- ABOUT THIS EXERCISE
Nothing beyond the line containing "Let's look for" should be printed; print each line exactly from the first line of the listing below through it.

- STORED DATA
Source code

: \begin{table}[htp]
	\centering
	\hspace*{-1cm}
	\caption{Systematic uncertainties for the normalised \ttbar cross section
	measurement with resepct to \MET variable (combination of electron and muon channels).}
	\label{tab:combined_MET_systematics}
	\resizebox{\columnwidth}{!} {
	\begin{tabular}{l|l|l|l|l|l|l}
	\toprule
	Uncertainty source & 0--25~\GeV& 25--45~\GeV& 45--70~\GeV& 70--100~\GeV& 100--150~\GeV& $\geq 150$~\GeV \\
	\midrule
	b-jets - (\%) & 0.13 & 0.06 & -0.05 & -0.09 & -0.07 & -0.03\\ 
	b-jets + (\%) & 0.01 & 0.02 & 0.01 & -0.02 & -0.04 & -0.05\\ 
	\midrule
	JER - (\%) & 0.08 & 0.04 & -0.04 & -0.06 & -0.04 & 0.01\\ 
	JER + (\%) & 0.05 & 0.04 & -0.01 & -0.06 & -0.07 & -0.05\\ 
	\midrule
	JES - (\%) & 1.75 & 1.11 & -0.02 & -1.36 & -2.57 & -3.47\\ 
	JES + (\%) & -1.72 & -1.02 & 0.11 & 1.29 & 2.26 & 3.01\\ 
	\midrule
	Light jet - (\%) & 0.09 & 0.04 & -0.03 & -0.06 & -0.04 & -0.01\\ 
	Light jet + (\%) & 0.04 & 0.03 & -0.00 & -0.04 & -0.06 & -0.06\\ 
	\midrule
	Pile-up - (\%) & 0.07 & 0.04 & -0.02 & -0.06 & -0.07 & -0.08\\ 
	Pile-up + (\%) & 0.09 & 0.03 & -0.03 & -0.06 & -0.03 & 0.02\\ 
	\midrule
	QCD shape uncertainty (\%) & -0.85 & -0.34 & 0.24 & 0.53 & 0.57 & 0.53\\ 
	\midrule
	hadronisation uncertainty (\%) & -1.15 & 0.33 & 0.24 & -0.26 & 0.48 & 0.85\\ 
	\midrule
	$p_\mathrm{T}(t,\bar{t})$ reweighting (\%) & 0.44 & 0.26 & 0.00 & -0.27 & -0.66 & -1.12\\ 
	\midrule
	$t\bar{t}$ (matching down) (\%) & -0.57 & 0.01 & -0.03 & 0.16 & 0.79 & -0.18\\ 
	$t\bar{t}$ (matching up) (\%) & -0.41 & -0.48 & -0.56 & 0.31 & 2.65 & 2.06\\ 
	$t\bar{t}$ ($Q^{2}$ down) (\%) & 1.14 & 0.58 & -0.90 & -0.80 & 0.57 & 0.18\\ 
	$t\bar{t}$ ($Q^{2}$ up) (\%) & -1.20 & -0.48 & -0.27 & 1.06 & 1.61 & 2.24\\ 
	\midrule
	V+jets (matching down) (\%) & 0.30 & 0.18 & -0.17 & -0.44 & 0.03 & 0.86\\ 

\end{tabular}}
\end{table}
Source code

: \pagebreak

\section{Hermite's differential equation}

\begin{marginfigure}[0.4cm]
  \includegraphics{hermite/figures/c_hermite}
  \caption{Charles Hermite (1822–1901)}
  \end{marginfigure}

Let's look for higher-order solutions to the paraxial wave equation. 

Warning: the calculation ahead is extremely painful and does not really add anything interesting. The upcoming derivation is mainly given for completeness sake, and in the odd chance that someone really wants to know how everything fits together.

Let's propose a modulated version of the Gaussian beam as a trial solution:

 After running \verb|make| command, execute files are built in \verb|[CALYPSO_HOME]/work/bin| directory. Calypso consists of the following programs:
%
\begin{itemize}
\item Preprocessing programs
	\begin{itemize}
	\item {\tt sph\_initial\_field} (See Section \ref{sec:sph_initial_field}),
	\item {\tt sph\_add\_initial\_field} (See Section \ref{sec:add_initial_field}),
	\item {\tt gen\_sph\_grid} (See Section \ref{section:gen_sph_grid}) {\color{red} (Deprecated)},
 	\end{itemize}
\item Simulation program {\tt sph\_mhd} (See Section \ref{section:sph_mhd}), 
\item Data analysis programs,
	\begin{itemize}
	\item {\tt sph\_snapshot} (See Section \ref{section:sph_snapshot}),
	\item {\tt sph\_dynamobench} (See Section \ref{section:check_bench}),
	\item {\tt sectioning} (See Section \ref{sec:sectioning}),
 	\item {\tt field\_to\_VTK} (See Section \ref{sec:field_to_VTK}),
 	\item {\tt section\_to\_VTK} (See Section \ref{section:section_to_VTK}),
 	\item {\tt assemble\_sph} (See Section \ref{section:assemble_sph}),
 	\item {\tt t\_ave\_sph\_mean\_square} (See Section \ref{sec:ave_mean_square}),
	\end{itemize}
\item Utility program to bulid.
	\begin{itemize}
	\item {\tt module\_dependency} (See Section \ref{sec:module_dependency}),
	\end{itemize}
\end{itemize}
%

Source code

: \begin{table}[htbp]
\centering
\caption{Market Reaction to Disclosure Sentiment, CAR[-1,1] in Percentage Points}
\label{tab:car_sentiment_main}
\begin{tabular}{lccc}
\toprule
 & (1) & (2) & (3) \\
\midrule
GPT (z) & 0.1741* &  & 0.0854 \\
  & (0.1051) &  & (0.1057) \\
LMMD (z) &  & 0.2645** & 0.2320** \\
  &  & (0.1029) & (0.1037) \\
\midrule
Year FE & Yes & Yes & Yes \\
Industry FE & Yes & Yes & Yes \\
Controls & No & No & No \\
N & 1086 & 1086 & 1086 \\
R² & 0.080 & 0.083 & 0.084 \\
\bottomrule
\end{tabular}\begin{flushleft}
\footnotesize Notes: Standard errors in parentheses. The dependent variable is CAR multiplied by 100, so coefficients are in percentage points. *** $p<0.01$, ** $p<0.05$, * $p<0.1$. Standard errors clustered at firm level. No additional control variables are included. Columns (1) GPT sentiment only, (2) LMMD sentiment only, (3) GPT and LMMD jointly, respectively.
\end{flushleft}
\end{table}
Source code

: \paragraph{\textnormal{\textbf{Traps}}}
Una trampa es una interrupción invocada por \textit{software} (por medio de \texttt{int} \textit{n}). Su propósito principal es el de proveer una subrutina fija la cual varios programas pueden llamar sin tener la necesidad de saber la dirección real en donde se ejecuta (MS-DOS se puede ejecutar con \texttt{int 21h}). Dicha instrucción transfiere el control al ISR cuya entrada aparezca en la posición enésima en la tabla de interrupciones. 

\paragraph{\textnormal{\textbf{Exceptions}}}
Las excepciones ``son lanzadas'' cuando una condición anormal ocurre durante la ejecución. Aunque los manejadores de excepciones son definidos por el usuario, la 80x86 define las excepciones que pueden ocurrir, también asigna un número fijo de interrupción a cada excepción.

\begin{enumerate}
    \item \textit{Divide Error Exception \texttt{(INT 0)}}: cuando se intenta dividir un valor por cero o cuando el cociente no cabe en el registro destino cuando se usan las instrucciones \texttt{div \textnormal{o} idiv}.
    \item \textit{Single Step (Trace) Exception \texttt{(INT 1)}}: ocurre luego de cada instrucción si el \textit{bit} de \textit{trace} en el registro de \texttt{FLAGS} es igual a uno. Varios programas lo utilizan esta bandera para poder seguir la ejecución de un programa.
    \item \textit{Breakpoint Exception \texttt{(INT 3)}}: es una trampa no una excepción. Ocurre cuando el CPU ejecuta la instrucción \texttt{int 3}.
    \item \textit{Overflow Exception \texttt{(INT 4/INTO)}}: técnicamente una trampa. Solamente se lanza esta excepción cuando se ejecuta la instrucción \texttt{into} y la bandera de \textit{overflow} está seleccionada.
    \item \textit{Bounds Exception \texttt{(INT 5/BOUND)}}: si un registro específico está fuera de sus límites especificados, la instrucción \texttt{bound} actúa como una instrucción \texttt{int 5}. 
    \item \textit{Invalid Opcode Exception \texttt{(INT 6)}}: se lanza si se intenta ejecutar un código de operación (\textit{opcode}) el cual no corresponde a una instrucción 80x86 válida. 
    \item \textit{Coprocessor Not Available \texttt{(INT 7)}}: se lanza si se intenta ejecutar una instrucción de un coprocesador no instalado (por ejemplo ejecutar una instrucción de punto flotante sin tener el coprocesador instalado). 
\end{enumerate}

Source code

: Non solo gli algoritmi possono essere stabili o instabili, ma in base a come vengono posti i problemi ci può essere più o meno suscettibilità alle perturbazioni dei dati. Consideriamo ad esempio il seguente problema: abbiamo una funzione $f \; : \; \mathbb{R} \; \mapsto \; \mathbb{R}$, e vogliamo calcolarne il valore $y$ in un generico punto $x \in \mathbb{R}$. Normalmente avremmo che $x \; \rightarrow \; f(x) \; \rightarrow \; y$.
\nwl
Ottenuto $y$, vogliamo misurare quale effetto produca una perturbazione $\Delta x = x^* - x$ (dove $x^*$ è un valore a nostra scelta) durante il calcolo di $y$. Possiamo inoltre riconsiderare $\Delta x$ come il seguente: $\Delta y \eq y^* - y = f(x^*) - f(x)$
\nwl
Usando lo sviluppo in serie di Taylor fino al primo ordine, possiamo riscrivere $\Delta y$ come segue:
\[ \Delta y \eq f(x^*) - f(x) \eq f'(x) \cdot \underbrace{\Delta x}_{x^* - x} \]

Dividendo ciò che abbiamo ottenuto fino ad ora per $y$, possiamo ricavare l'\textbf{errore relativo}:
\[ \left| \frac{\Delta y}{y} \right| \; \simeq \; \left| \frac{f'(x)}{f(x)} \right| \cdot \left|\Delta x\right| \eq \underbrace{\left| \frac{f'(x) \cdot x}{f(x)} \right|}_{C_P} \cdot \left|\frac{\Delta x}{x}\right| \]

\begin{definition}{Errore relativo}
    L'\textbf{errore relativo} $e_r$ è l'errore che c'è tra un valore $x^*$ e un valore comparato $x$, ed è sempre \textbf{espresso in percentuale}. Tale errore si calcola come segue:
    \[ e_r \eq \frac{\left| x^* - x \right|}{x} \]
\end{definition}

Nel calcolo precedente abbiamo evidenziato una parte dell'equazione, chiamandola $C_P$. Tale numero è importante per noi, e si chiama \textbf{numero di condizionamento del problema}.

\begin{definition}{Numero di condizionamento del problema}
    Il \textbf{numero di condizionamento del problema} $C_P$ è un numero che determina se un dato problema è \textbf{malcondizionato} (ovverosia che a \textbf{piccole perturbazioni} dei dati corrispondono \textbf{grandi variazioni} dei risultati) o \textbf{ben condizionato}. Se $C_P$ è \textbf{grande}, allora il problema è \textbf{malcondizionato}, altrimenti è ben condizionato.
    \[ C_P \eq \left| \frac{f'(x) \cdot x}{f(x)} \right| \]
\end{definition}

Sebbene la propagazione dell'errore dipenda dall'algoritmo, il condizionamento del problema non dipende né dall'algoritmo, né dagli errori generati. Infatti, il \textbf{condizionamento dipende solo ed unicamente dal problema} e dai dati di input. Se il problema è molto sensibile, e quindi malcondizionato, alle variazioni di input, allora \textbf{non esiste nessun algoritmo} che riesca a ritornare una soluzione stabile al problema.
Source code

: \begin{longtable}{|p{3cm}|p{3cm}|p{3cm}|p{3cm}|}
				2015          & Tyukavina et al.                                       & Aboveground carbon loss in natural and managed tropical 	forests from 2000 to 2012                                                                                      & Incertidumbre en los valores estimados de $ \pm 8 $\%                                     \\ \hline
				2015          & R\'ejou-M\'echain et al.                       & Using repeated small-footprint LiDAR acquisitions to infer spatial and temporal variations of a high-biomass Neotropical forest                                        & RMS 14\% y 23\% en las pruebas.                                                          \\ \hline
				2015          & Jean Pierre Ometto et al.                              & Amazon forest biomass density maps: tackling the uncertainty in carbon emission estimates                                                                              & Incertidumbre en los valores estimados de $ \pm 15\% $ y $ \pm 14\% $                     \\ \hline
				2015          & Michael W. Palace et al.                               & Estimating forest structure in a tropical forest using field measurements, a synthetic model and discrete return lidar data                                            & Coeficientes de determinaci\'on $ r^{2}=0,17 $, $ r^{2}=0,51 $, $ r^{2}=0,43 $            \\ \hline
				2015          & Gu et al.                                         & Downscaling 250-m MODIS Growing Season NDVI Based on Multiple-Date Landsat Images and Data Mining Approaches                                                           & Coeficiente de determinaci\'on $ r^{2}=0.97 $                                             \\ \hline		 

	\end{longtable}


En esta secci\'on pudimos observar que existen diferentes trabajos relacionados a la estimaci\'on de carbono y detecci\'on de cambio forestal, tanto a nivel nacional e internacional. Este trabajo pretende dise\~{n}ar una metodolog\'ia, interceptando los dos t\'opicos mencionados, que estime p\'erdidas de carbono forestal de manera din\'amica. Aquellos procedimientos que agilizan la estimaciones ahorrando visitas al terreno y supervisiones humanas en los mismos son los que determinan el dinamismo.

- WRITTEN SOLUTION
Source code

: \begin{table}[htp]
	\centering
	\hspace*{-1cm}
	\caption{Systematic uncertainties for the normalised \ttbar cross section
	measurement with resepct to \MET variable (combination of electron and muon channels).}
	\label{tab:combined_MET_systematics}
	\resizebox{\columnwidth}{!} {
	\begin{tabular}{l|l|l|l|l|l|l}
	\toprule
	Uncertainty source & 0--25~\GeV& 25--45~\GeV& 45--70~\GeV& 70--100~\GeV& 100--150~\GeV& $\geq 150$~\GeV \\
	\midrule
	b-jets - (\%) & 0.13 & 0.06 & -0.05 & -0.09 & -0.07 & -0.03\\ 
	b-jets + (\%) & 0.01 & 0.02 & 0.01 & -0.02 & -0.04 & -0.05\\ 
	\midrule
	JER - (\%) & 0.08 & 0.04 & -0.04 & -0.06 & -0.04 & 0.01\\ 
	JER + (\%) & 0.05 & 0.04 & -0.01 & -0.06 & -0.07 & -0.05\\ 
	\midrule
	JES - (\%) & 1.75 & 1.11 & -0.02 & -1.36 & -2.57 & -3.47\\ 
	JES + (\%) & -1.72 & -1.02 & 0.11 & 1.29 & 2.26 & 3.01\\ 
	\midrule
	Light jet - (\%) & 0.09 & 0.04 & -0.03 & -0.06 & -0.04 & -0.01\\ 
	Light jet + (\%) & 0.04 & 0.03 & -0.00 & -0.04 & -0.06 & -0.06\\ 
	\midrule
	Pile-up - (\%) & 0.07 & 0.04 & -0.02 & -0.06 & -0.07 & -0.08\\ 
	Pile-up + (\%) & 0.09 & 0.03 & -0.03 & -0.06 & -0.03 & 0.02\\ 
	\midrule
	QCD shape uncertainty (\%) & -0.85 & -0.34 & 0.24 & 0.53 & 0.57 & 0.53\\ 
	\midrule
	hadronisation uncertainty (\%) & -1.15 & 0.33 & 0.24 & -0.26 & 0.48 & 0.85\\ 
	\midrule
	$p_\mathrm{T}(t,\bar{t})$ reweighting (\%) & 0.44 & 0.26 & 0.00 & -0.27 & -0.66 & -1.12\\ 
	\midrule
	$t\bar{t}$ (matching down) (\%) & -0.57 & 0.01 & -0.03 & 0.16 & 0.79 & -0.18\\ 
	$t\bar{t}$ (matching up) (\%) & -0.41 & -0.48 & -0.56 & 0.31 & 2.65 & 2.06\\ 
	$t\bar{t}$ ($Q^{2}$ down) (\%) & 1.14 & 0.58 & -0.90 & -0.80 & 0.57 & 0.18\\ 
	$t\bar{t}$ ($Q^{2}$ up) (\%) & -1.20 & -0.48 & -0.27 & 1.06 & 1.61 & 2.24\\ 
	\midrule
	V+jets (matching down) (\%) & 0.30 & 0.18 & -0.17 & -0.44 & 0.03 & 0.86\\ 

\end{tabular}}
\end{table}
Source code

: \pagebreak

\section{Hermite's differential equation}

\begin{marginfigure}[0.4cm]
  \includegraphics{hermite/figures/c_hermite}
  \caption{Charles Hermite (1822–1901)}
  \end{marginfigure}

Let's look for higher-order solutions to the paraxial wave equation. 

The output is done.